In his younger years, Alexander Kalnitsky studied under the school of Vladimir Sterligov (a student of Kazimir Malevich) in St. Petersburg. Finding these traditions to be much more interesting than the official art schools, he explored the methods of the Impressionists, Cezanne, and Cubism. Later, he went on to study at the St. Petersburg State Academy for Theatre Arts (back then, known as the Leningrad State Institute of Theater, Music and Cinematography),
, earning a master’s degree in stage design. While a student, Kalnitsky came under the influence of the avant-garde school of analytical art of Pavel Filonov, which transformed his perception and became formative in his artistic career. Kalnitsky has had various solo and group exhibitions in St. Petersburg. In 1987 he immigrated to the United States, and has since been living in New York City. He has had exhibitions of his paintings at the Neuhoff Gallery, Leonard Hutton Gallery, Enchanted Forest Gallery, Gregory Gallery, Anna Frants Gallery, MiMi Ferzt gallery, The Lotos Club, John Street United Methodist Church and others. His work is in the The Zimmerli Art Museum collection, The Ingrid Hutton collection, as well as various private collections in the United States and abroad.

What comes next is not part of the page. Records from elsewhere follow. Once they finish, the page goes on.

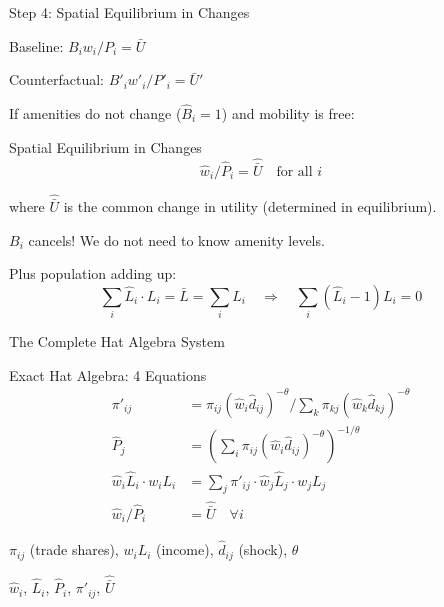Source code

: \documentclass{beamer}
\begin{document}
\begin{frame}{Step 4: Spatial Equilibrium in Changes}

    Baseline: $B_i w_i / P_i = \bar{U}$

    \vspace{0.3em}
    Counterfactual: $B'_i w'_i / P'_i = \bar{U}'$

    \vspace{0.5em}
    If amenities do not change ($\hat{B}_i = 1$) and mobility is free:

    \vspace{0.3em}
    \begin{block}{Spatial Equilibrium in Changes}
        \vspace{-0.5em}
        \[ \hat{w}_i / \hat{P}_i = \hat{\bar{U}} \quad \text{for all } i \]
    \end{block}

    \vspace{0.2em}
    where $\hat{\bar{U}}$ is the common change in utility (determined in equilibrium).

    \vspace{0.3em}
     $B_i$ cancels! We do not need to know amenity levels.

    \vspace{0.3em}
    Plus population adding up:
    \[ \sum_i \hat{L}_i \cdot L_i = \bar{L} = \sum_i L_i \quad \Rightarrow \quad \sum_i (\hat{L}_i - 1) L_i = 0 \]

\end{frame}

\begin{frame}{The Complete Hat Algebra System}

    \begin{block}{Exact Hat Algebra: 4 Equations}
    {\footnotesize
    \begin{align}
        \pi'_{ij} &= \pi_{ij} (\hat{w}_i \hat{d}_{ij})^{-\theta} \Big/ \textstyle\sum_k \pi_{kj} (\hat{w}_k \hat{d}_{kj})^{-\theta} \label{eq:hat_shares} \\[1pt]
        \hat{P}_j &= \left(\textstyle\sum_i \pi_{ij} (\hat{w}_i \hat{d}_{ij})^{-\theta}\right)^{-1/\theta} \label{eq:hat_price} \\[1pt]
        \hat{w}_i \hat{L}_i \cdot w_i L_i &= \textstyle\sum_j \pi'_{ij} \cdot \hat{w}_j \hat{L}_j \cdot w_j L_j \label{eq:hat_mc} \\[1pt]
        \hat{w}_i / \hat{P}_i &= \hat{\bar{U}} \quad \forall i \label{eq:hat_spatial}
    \end{align}
    }
    \end{block}

    \vspace{0.1em}
     $\pi_{ij}$ (trade shares), $w_i L_i$ (income), $\hat{d}_{ij}$ (shock), $\theta$

    \vspace{0.1em}
     $\hat{w}_i$, $\hat{L}_i$, $\hat{P}_i$, $\pi'_{ij}$, $\hat{\bar{U}}$

\end{frame}
\end{document}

In his paintings, Kalnitsky often expresses the world as a kind of theatrical scene, a balagan, [a chaotic street fair], and strives to translate real characters into their simplest and most expressive forms. He became interested in making mechanic theatre, with moving wooden figurines. Some of the themes from those pieces were later incorporated into his paintings. “ The groundskeepers” – an image of the KGB informants from 1930s as they were watching the tenants, relates to the poem by Kharms: “The groundskeeper with the black mustache has been standing through the night by the gate, scratching his head with his dirty hand under his dirty hat. And out of the windows there come sounds of laughter, footsteps, and the clinking of glass bottles.”